In many cases, carriers are adopting an assumptive notification for this by sending you a message to advise that a SIM transfer has been requested and is about to go through. The transfer automatically proceeds if you don’t respond within a set timeframe. That’s a step in the right direction, but it only works if you catch it quickly.

The best way to protect your personal data against SIM swap attacks is to remove your SIM card from the equation. Avoid using your phone number as a second factor or a password reset fallback as much as possible. Most services will let you use two-factor authentication apps that generate a login code on your iPhone or even your Apple Watch, and password resets are better done by email than SMS (provided your email account is secure, of course).

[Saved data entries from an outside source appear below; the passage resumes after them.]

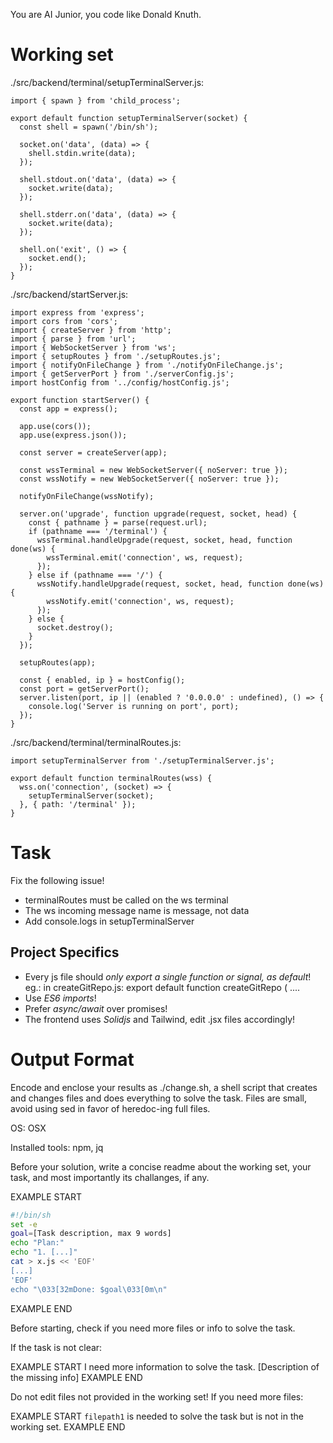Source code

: You are AI Junior, you code like Donald Knuth.
# Working set

./src/backend/terminal/setupTerminalServer.js:
```
import { spawn } from 'child_process';

export default function setupTerminalServer(socket) {
  const shell = spawn('/bin/sh');

  socket.on('data', (data) => {
    shell.stdin.write(data);
  });

  shell.stdout.on('data', (data) => {
    socket.write(data);
  });

  shell.stderr.on('data', (data) => {
    socket.write(data);
  });

  shell.on('exit', () => {
    socket.end();
  });
}

```

./src/backend/startServer.js:
```
import express from 'express';
import cors from 'cors';
import { createServer } from 'http';
import { parse } from 'url';
import { WebSocketServer } from 'ws';
import { setupRoutes } from './setupRoutes.js';
import { notifyOnFileChange } from './notifyOnFileChange.js';
import { getServerPort } from './serverConfig.js';
import hostConfig from '../config/hostConfig.js';

export function startServer() {
  const app = express();

  app.use(cors());
  app.use(express.json());

  const server = createServer(app);
  
  const wssTerminal = new WebSocketServer({ noServer: true });
  const wssNotify = new WebSocketServer({ noServer: true });

  notifyOnFileChange(wssNotify);
  
  server.on('upgrade', function upgrade(request, socket, head) {
    const { pathname } = parse(request.url);
    if (pathname === '/terminal') {
      wssTerminal.handleUpgrade(request, socket, head, function done(ws) {
        wssTerminal.emit('connection', ws, request);
      });
    } else if (pathname === '/') {
      wssNotify.handleUpgrade(request, socket, head, function done(ws) {
        wssNotify.emit('connection', ws, request);
      });
    } else {
      socket.destroy();
    }
  });

  setupRoutes(app);

  const { enabled, ip } = hostConfig();
  const port = getServerPort();
  server.listen(port, ip || (enabled ? '0.0.0.0' : undefined), () => {
    console.log('Server is running on port', port);
  });
}

```

./src/backend/terminal/terminalRoutes.js:
```
import setupTerminalServer from './setupTerminalServer.js';

export default function terminalRoutes(wss) {
  wss.on('connection', (socket) => {
    setupTerminalServer(socket);
  }, { path: '/terminal' });
}

```


# Task

Fix the following issue!

- terminalRoutes must be called on the ws terminal
- The ws incoming message name is message, not data
- Add console.logs in setupTerminalServer


## Project Specifics

- Every js file should *only export a single function or signal, as default*! eg.: in createGitRepo.js: export default function createGitRepo ( ....
- Use *ES6 imports*!
- Prefer *async/await* over promises!
- The frontend uses *Solidjs* and Tailwind, edit .jsx files accordingly!

# Output Format

Encode and enclose your results as ./change.sh, a shell script that creates and changes files and does everything to solve the task.
Files are small, avoid using sed in favor of heredoc-ing full files.

OS: OSX

Installed tools: npm, jq


Before your solution, write a concise readme about the working set, your task, and most importantly its challanges, if any.


EXAMPLE START
```sh
#!/bin/sh
set -e
goal=[Task description, max 9 words]
echo "Plan:"
echo "1. [...]"
cat > x.js << 'EOF'
[...]
'EOF'
echo "\033[32mDone: $goal\033[0m\n"
```
EXAMPLE END

Before starting, check if you need more files or info to solve the task.

If the task is not clear:

EXAMPLE START
I need more information to solve the task. [Description of the missing info]
EXAMPLE END

Do not edit files not provided in the working set!
If you need more files:

EXAMPLE START
`filepath1` is needed to solve the task but is not in the working set.
EXAMPLE END


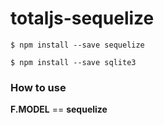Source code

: # totaljs-sequelize

```
$ npm install --save sequelize
```
```
$ npm install --save sqlite3
```
### How to use

**F.MODEL** == **sequelize**
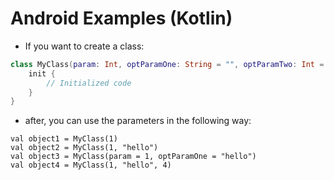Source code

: # Android Examples (Kotlin)

- If you want to create a class:

```kotlin
class MyClass(param: Int, optParamOne: String = "", optParamTwo: Int = 2) {
    init {
        // Initialized code
    }
}
```

- after, you can use the parameters in the following way:
```koltin
val object1 = MyClass(1)
val object2 = MyClass(1, "hello")
val object3 = MyClass(param = 1, optParamOne = "hello")
val object4 = MyClass(1, "hello", 4)
```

If you want to be sure that password resets won’t go to your phone, try removing your phone number from your profile entirely on critical services like banking and email. If they don’t have your number, they can’t use it to send you a text message even if they want to. As a bonus, you can also be confident that any texts you receive that claim to be from these companies are much more likely to be scams.

It’s also a good idea to contact your carrier and ask about additional protection they can add to your account. Verizon has a Number Lock option that you can turn on right in the MyVerizon app, while T-Mobile’s similar SIM Protection will require a visit to your account settings.

Although T-Mobile says that “SIM protection does not prevent eSIM transfer on Apple devices,” it adds that this is “due to the extensive security steps already included in that process.” An iPhone eSIM transfer can’t be conducted remotely; it requires both iPhones to be in close proximity and needs to be authenticated with Face ID, Touch ID, or a password.

This makes for another good reason to use an eSIM instead of a physical SIM in your iPhone. All models from the iPhone XS/XR onward support eSIM, and all major US carriers make it easy to transfer to an eSIM right on your device. If you lose your iPhone, anyone who picks it up can pop out a physical SIM card and insert it into any other phone to place calls and send and receive SMS messages using your phone number. Setting up a PIN code on your SIM card can protect against that, but it’s much better to simply switch to an eSIM.

An eSIM can’t realistically be removed and it’s protected by your iPhone’s security. Plus, if you remote wipe your iPhone, the eSIM gets wiped along with it.